_DATA FOR PROCESSING_:

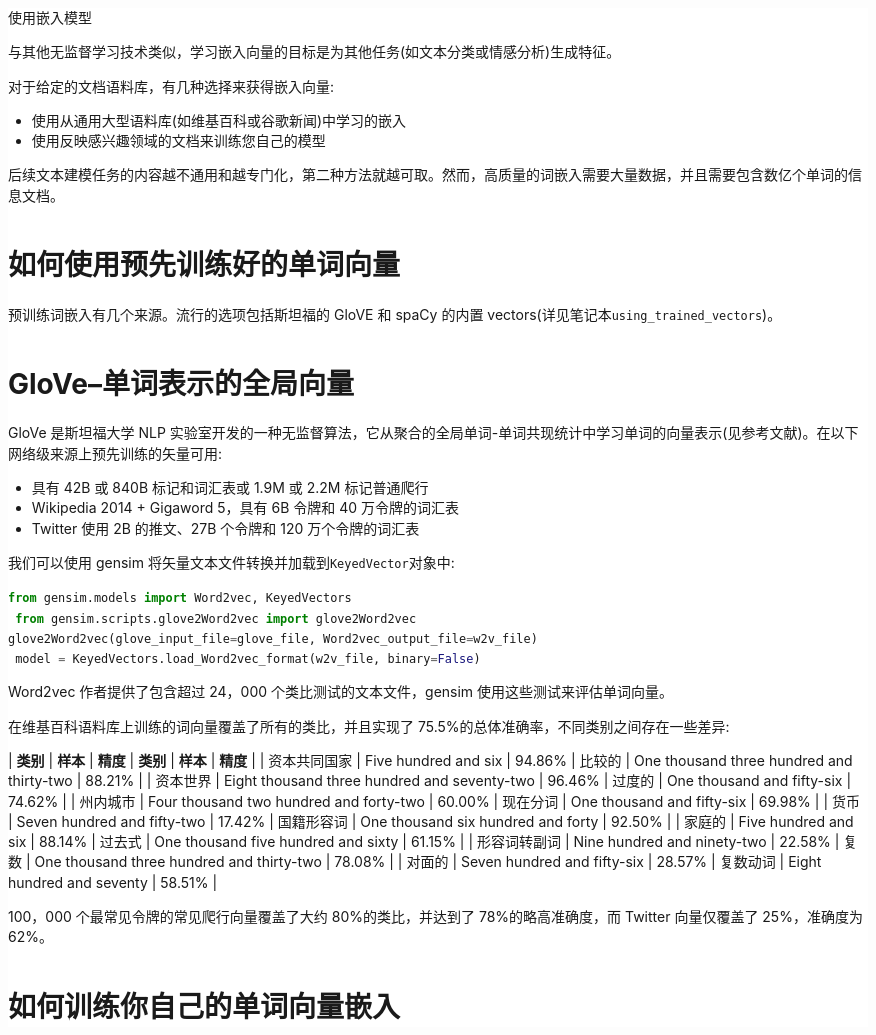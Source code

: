 使用嵌入模型

与其他无监督学习技术类似，学习嵌入向量的目标是为其他任务(如文本分类或情感分析)生成特征。

对于给定的文档语料库，有几种选择来获得嵌入向量:

*   使用从通用大型语料库(如维基百科或谷歌新闻)中学习的嵌入
*   使用反映感兴趣领域的文档来训练您自己的模型

后续文本建模任务的内容越不通用和越专门化，第二种方法就越可取。然而，高质量的词嵌入需要大量数据，并且需要包含数亿个单词的信息文档。

# 如何使用预先训练好的单词向量

预训练词嵌入有几个来源。流行的选项包括斯坦福的 GloVE 和 spaCy 的内置 vectors(详见笔记本`using_trained_vectors`)。

# GloVe–单词表示的全局向量

GloVe 是斯坦福大学 NLP 实验室开发的一种无监督算法，它从聚合的全局单词-单词共现统计中学习单词的向量表示(见参考文献)。在以下网络级来源上预先训练的矢量可用:

*   具有 42B 或 840B 标记和词汇表或 1.9M 或 2.2M 标记普通爬行
*   Wikipedia 2014 + Gigaword 5，具有 6B 令牌和 40 万令牌的词汇表
*   Twitter 使用 2B 的推文、27B 个令牌和 120 万个令牌的词汇表

我们可以使用 gensim 将矢量文本文件转换并加载到`KeyedVector`对象中:

```py
from gensim.models import Word2vec, KeyedVectors
 from gensim.scripts.glove2Word2vec import glove2Word2vec
glove2Word2vec(glove_input_file=glove_file, Word2vec_output_file=w2v_file)
 model = KeyedVectors.load_Word2vec_format(w2v_file, binary=False)
```

Word2vec 作者提供了包含超过 24，000 个类比测试的文本文件，gensim 使用这些测试来评估单词向量。

在维基百科语料库上训练的词向量覆盖了所有的类比，并且实现了 75.5%的总体准确率，不同类别之间存在一些差异:

| **类别** | **样本** | **精度** | **类别** | **样本** | **精度** |
| 资本共同国家 | Five hundred and six | 94.86% | 比较的 | One thousand three hundred and thirty-two | 88.21% |
| 资本世界 | Eight thousand three hundred and seventy-two | 96.46% | 过度的 | One thousand and fifty-six | 74.62% |
| 州内城市 | Four thousand two hundred and forty-two | 60.00% | 现在分词 | One thousand and fifty-six | 69.98% |
| 货币 | Seven hundred and fifty-two | 17.42% | 国籍形容词 | One thousand six hundred and forty | 92.50% |
| 家庭的 | Five hundred and six | 88.14% | 过去式 | One thousand five hundred and sixty | 61.15% |
| 形容词转副词 | Nine hundred and ninety-two | 22.58% | 复数 | One thousand three hundred and thirty-two | 78.08% |
| 对面的 | Seven hundred and fifty-six | 28.57% | 复数动词 | Eight hundred and seventy | 58.51% |

100，000 个最常见令牌的常见爬行向量覆盖了大约 80%的类比，并达到了 78%的略高准确度，而 Twitter 向量仅覆盖了 25%，准确度为 62%。

# 如何训练你自己的单词向量嵌入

_ACTIVITY_: If a line in the data contains the string "from", copy it.

_THE ANSWER_:
from gensim.models import Word2vec, KeyedVectors
 from gensim.scripts.glove2Word2vec import glove2Word2vec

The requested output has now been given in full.